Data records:
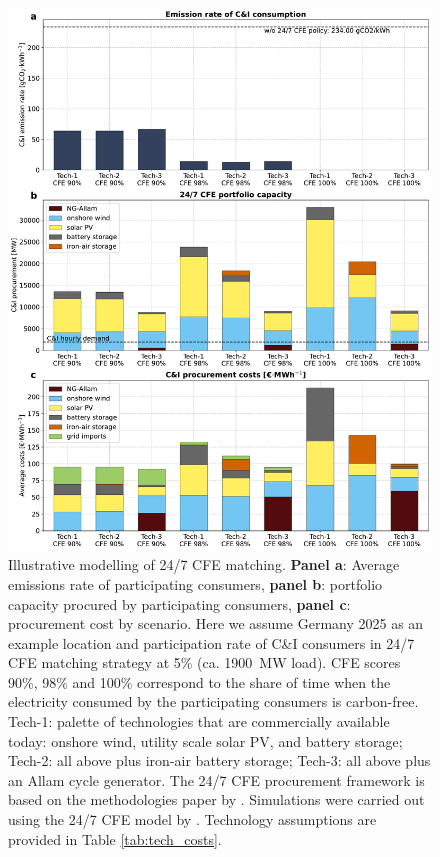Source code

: \documentclass[pdflatex,sn-basic, Numbered]{sn-jnl}
\theoremstyle{thmstyleone}%
\theoremstyle{thmstyletwo}%
\theoremstyle{thmstylethree}%
\begin{document}
\begin{figure}[htbp]
    \centering
    \includegraphics[width=\textwidth]{images/dashboard_247CFE.pdf}
    \captionsetup{width=\textwidth}
    \caption{Illustrative modelling of 24/7 CFE matching.
    \textbf{Panel a}: Average emissions rate of participating consumers,
    \textbf{panel b}: portfolio capacity procured by participating consumers,
    \textbf{panel c}: procurement cost by scenario.
    Here we assume Germany 2025 as an example location and participation rate of C\&I consumers in 24/7 CFE matching strategy at 5\% (ca. 1900~MW load).
    CFE scores 90\%, 98\% and 100\% correspond to the share of time when the electricity consumed by the participating consumers is carbon-free.
    Tech-1: palette of technologies that are commercially available today: onshore wind, utility scale solar PV, and battery storage; Tech-2: all above plus iron-air battery storage; Tech-3: all above plus an Allam cycle generator. The 24/7 CFE procurement framework is based on the methodologies paper by \citet{google-methodologies}. Simulations were carried out using the 24/7 CFE model by \citet{riepin-zenodo-systemlevel247}. Technology assumptions are provided in Table \ref{tab:tech_costs}.\\
    }\label{fig:dashboard}
\end{figure}
\end{document}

What needs to be done: Each line of the data above is to be output exactly; the pictures are not to appear.

Result of this exercise:
Source code

: \documentclass[pdflatex,sn-basic, Numbered]{sn-jnl}
\theoremstyle{thmstyleone}%
\theoremstyle{thmstyletwo}%
\theoremstyle{thmstylethree}%
\begin{document}
\begin{figure}[htbp]
    \centering
    \includegraphics[width=\textwidth]{images/dashboard_247CFE.pdf}
    \captionsetup{width=\textwidth}
    \caption{Illustrative modelling of 24/7 CFE matching.
    \textbf{Panel a}: Average emissions rate of participating consumers,
    \textbf{panel b}: portfolio capacity procured by participating consumers,
    \textbf{panel c}: procurement cost by scenario.
    Here we assume Germany 2025 as an example location and participation rate of C\&I consumers in 24/7 CFE matching strategy at 5\% (ca. 1900~MW load).
    CFE scores 90\%, 98\% and 100\% correspond to the share of time when the electricity consumed by the participating consumers is carbon-free.
    Tech-1: palette of technologies that are commercially available today: onshore wind, utility scale solar PV, and battery storage; Tech-2: all above plus iron-air battery storage; Tech-3: all above plus an Allam cycle generator. The 24/7 CFE procurement framework is based on the methodologies paper by \citet{google-methodologies}. Simulations were carried out using the 24/7 CFE model by \citet{riepin-zenodo-systemlevel247}. Technology assumptions are provided in Table \ref{tab:tech_costs}.\\
    }\label{fig:dashboard}
\end{figure}
\end{document}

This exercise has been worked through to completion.